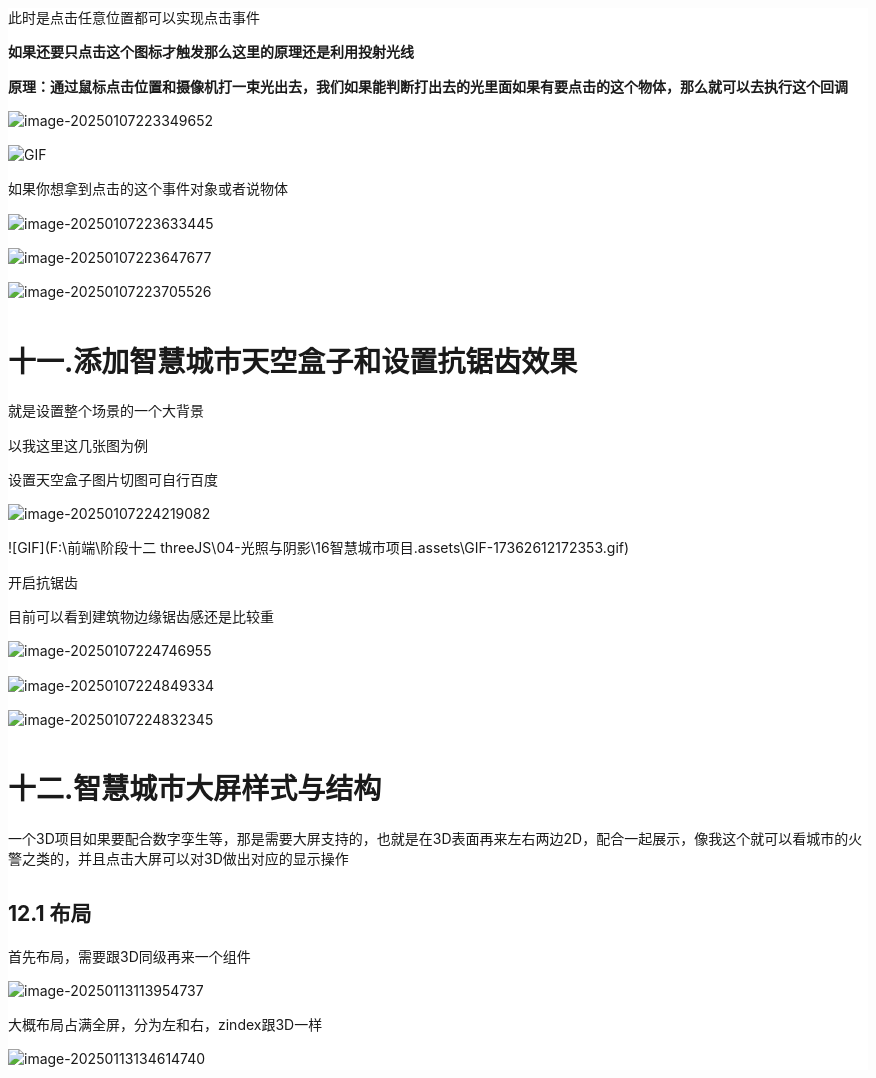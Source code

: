 此时是点击任意位置都可以实现点击事件

**如果还要只点击这个图标才触发那么这里的原理还是利用投射光线**

**原理：通过鼠标点击位置和摄像机打一束光出去，我们如果能判断打出去的光里面如果有要点击的这个物体，那么就可以去执行这个回调**

![image-20250107223349652](https://img2023.cnblogs.com/blog/2680817/202503/2680817-20250326144004184-1963325142.png)

![GIF](https://img2023.cnblogs.com/blog/2680817/202503/2680817-20250326144001612-926664174.gif)

如果你想拿到点击的这个事件对象或者说物体

![image-20250107223633445](https://img2023.cnblogs.com/blog/2680817/202503/2680817-20250326144000557-711789842.png)

![image-20250107223647677](https://img2023.cnblogs.com/blog/2680817/202503/2680817-20250326144000268-606671705.png)

![image-20250107223705526](https://img2023.cnblogs.com/blog/2680817/202503/2680817-20250326143959983-1863794567.png)

十一.添加智慧城市天空盒子和设置抗锯齿效果
=====================

就是设置整个场景的一个大背景

以我这里这几张图为例

设置天空盒子图片切图可自行百度

![image-20250107224219082](https://img2023.cnblogs.com/blog/2680817/202503/2680817-20250326143959696-995738645.png)

!\[GIF\](F:\\前端\\阶段十二 threeJS\\04-光照与阴影\\16智慧城市项目.assets\\GIF-17362612172353.gif)

开启抗锯齿

目前可以看到建筑物边缘锯齿感还是比较重

![image-20250107224746955](https://img2023.cnblogs.com/blog/2680817/202503/2680817-20250326143957531-1565266191.png)

![image-20250107224849334](https://img2023.cnblogs.com/blog/2680817/202503/2680817-20250326143957240-141607623.png)

![image-20250107224832345](https://img2023.cnblogs.com/blog/2680817/202503/2680817-20250326143956909-913281001.png)

十二.智慧城市大屏样式与结构
==============

一个3D项目如果要配合数字孪生等，那是需要大屏支持的，也就是在3D表面再来左右两边2D，配合一起展示，像我这个就可以看城市的火警之类的，并且点击大屏可以对3D做出对应的显示操作

12.1 布局
-------

首先布局，需要跟3D同级再来一个组件

![image-20250113113954737](https://img2023.cnblogs.com/blog/2680817/202503/2680817-20250326143956582-779968084.png)

大概布局占满全屏，分为左和右，zindex跟3D一样

![image-20250113134614740](https://img2023.cnblogs.com/blog/2680817/202503/2680817-20250326143956264-886244296.png)
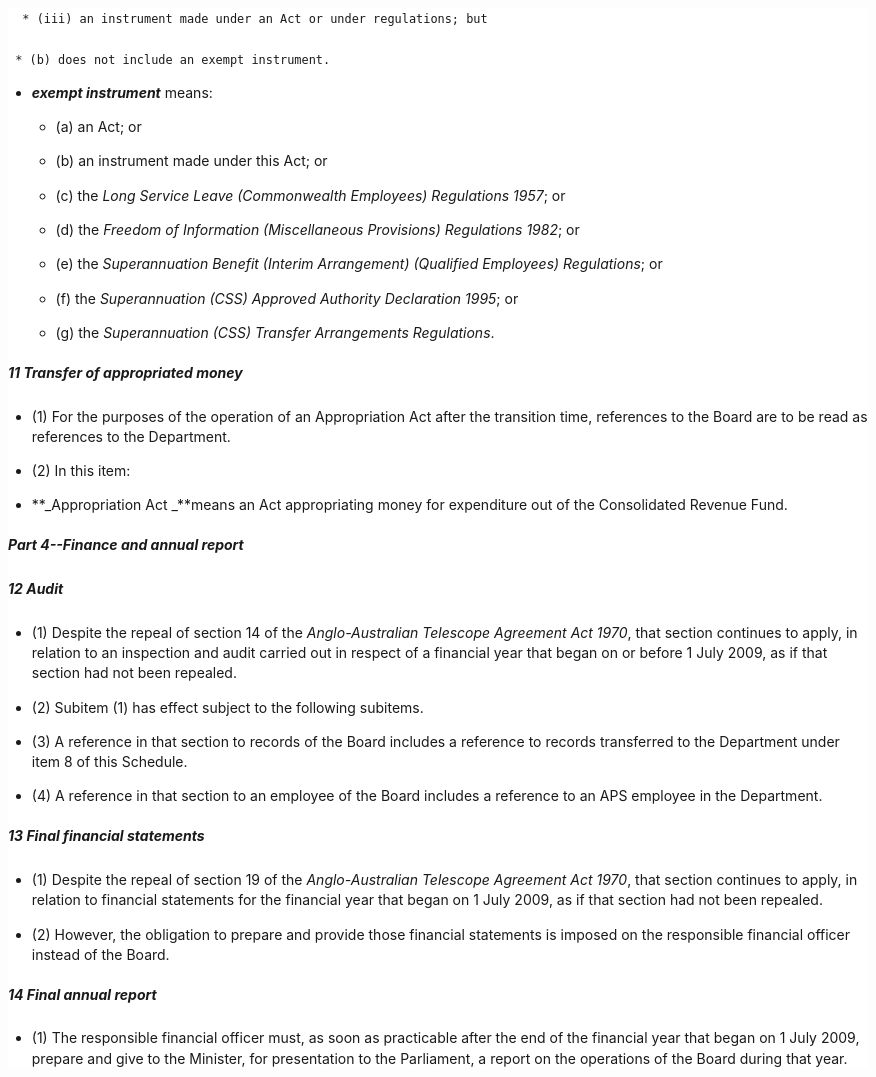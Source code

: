       * (iii) an instrument made under an Act or under regulations; but

     * (b) does not include an exempt instrument.

  * **_exempt instrument_** means:

     * (a) an Act; or

     * (b) an instrument made under this Act; or

     * (c) the _Long Service Leave (Commonwealth Employees) Regulations 1957_; or

     * (d) the _Freedom of Information (Miscellaneous Provisions) Regulations 1982_; or

     * (e) the _Superannuation Benefit (Interim Arrangement) (Qualified Employees) Regulations_; or

     * (f) the _Superannuation (CSS) Approved Authority Declaration 1995_; or

     * (g) the _Superannuation (CSS) Transfer Arrangements Regulations_.

##### 11  Transfer of appropriated money

  * (1) For the purposes of the operation of an Appropriation Act after the transition time, references to the Board are to be read as references to the Department.

  * (2) In this item:

  * **_Appropriation Act _**means an Act appropriating money for expenditure out of the Consolidated Revenue Fund.

##### Part 4--Finance and annual report

##### 12  Audit

  * (1) Despite the repeal of section 14 of the _Anglo-Australian Telescope Agreement Act 1970_, that section continues to apply, in relation to an inspection and audit carried out in respect of a financial year that began on or before 1 July 2009, as if that section had not been repealed.

  * (2) Subitem (1) has effect subject to the following subitems.

  * (3) A reference in that section to records of the Board includes a reference to records transferred to the Department under item 8 of this Schedule.

  * (4) A reference in that section to an employee of the Board includes a reference to an APS employee in the Department.

##### 13  Final financial statements

  * (1) Despite the repeal of section 19 of the _Anglo-Australian Telescope Agreement Act 1970_, that section continues to apply, in relation to financial statements for the financial year that began on 1 July 2009, as if that section had not been repealed.

  * (2) However, the obligation to prepare and provide those financial statements is imposed on the responsible financial officer instead of the Board.

##### 14  Final annual report

  * (1) The responsible financial officer must, as soon as practicable after the end of the financial year that began on 1 July 2009, prepare and give to the Minister, for presentation to the Parliament, a report on the operations of the Board during that year.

┄┄┄┄┄┄┄┄┄┄

- _What you should do_: All of the lines above should be retyped precisely, apart from the pictures.

- _Result_:
Source code

: 此时是点击任意位置都可以实现点击事件

**如果还要只点击这个图标才触发那么这里的原理还是利用投射光线**

**原理：通过鼠标点击位置和摄像机打一束光出去，我们如果能判断打出去的光里面如果有要点击的这个物体，那么就可以去执行这个回调**

![image-20250107223349652](https://img2023.cnblogs.com/blog/2680817/202503/2680817-20250326144004184-1963325142.png)

![GIF](https://img2023.cnblogs.com/blog/2680817/202503/2680817-20250326144001612-926664174.gif)

如果你想拿到点击的这个事件对象或者说物体

![image-20250107223633445](https://img2023.cnblogs.com/blog/2680817/202503/2680817-20250326144000557-711789842.png)

![image-20250107223647677](https://img2023.cnblogs.com/blog/2680817/202503/2680817-20250326144000268-606671705.png)

![image-20250107223705526](https://img2023.cnblogs.com/blog/2680817/202503/2680817-20250326143959983-1863794567.png)

十一.添加智慧城市天空盒子和设置抗锯齿效果
=====================

就是设置整个场景的一个大背景

以我这里这几张图为例

设置天空盒子图片切图可自行百度

![image-20250107224219082](https://img2023.cnblogs.com/blog/2680817/202503/2680817-20250326143959696-995738645.png)

!\[GIF\](F:\\前端\\阶段十二 threeJS\\04-光照与阴影\\16智慧城市项目.assets\\GIF-17362612172353.gif)

开启抗锯齿

目前可以看到建筑物边缘锯齿感还是比较重

![image-20250107224746955](https://img2023.cnblogs.com/blog/2680817/202503/2680817-20250326143957531-1565266191.png)

![image-20250107224849334](https://img2023.cnblogs.com/blog/2680817/202503/2680817-20250326143957240-141607623.png)

![image-20250107224832345](https://img2023.cnblogs.com/blog/2680817/202503/2680817-20250326143956909-913281001.png)

十二.智慧城市大屏样式与结构
==============

一个3D项目如果要配合数字孪生等，那是需要大屏支持的，也就是在3D表面再来左右两边2D，配合一起展示，像我这个就可以看城市的火警之类的，并且点击大屏可以对3D做出对应的显示操作

12.1 布局
-------

首先布局，需要跟3D同级再来一个组件

![image-20250113113954737](https://img2023.cnblogs.com/blog/2680817/202503/2680817-20250326143956582-779968084.png)

大概布局占满全屏，分为左和右，zindex跟3D一样

![image-20250113134614740](https://img2023.cnblogs.com/blog/2680817/202503/2680817-20250326143956264-886244296.png)
Source code

:       * (iii) an instrument made under an Act or under regulations; but

     * (b) does not include an exempt instrument.

  * **_exempt instrument_** means:

     * (a) an Act; or

     * (b) an instrument made under this Act; or

     * (c) the _Long Service Leave (Commonwealth Employees) Regulations 1957_; or

     * (d) the _Freedom of Information (Miscellaneous Provisions) Regulations 1982_; or

     * (e) the _Superannuation Benefit (Interim Arrangement) (Qualified Employees) Regulations_; or

     * (f) the _Superannuation (CSS) Approved Authority Declaration 1995_; or

     * (g) the _Superannuation (CSS) Transfer Arrangements Regulations_.

##### 11  Transfer of appropriated money

  * (1) For the purposes of the operation of an Appropriation Act after the transition time, references to the Board are to be read as references to the Department.

  * (2) In this item:

  * **_Appropriation Act _**means an Act appropriating money for expenditure out of the Consolidated Revenue Fund.

##### Part 4--Finance and annual report

##### 12  Audit

  * (1) Despite the repeal of section 14 of the _Anglo-Australian Telescope Agreement Act 1970_, that section continues to apply, in relation to an inspection and audit carried out in respect of a financial year that began on or before 1 July 2009, as if that section had not been repealed.

  * (2) Subitem (1) has effect subject to the following subitems.

  * (3) A reference in that section to records of the Board includes a reference to records transferred to the Department under item 8 of this Schedule.

  * (4) A reference in that section to an employee of the Board includes a reference to an APS employee in the Department.

##### 13  Final financial statements

  * (1) Despite the repeal of section 19 of the _Anglo-Australian Telescope Agreement Act 1970_, that section continues to apply, in relation to financial statements for the financial year that began on 1 July 2009, as if that section had not been repealed.

  * (2) However, the obligation to prepare and provide those financial statements is imposed on the responsible financial officer instead of the Board.

##### 14  Final annual report

  * (1) The responsible financial officer must, as soon as practicable after the end of the financial year that began on 1 July 2009, prepare and give to the Minister, for presentation to the Parliament, a report on the operations of the Board during that year.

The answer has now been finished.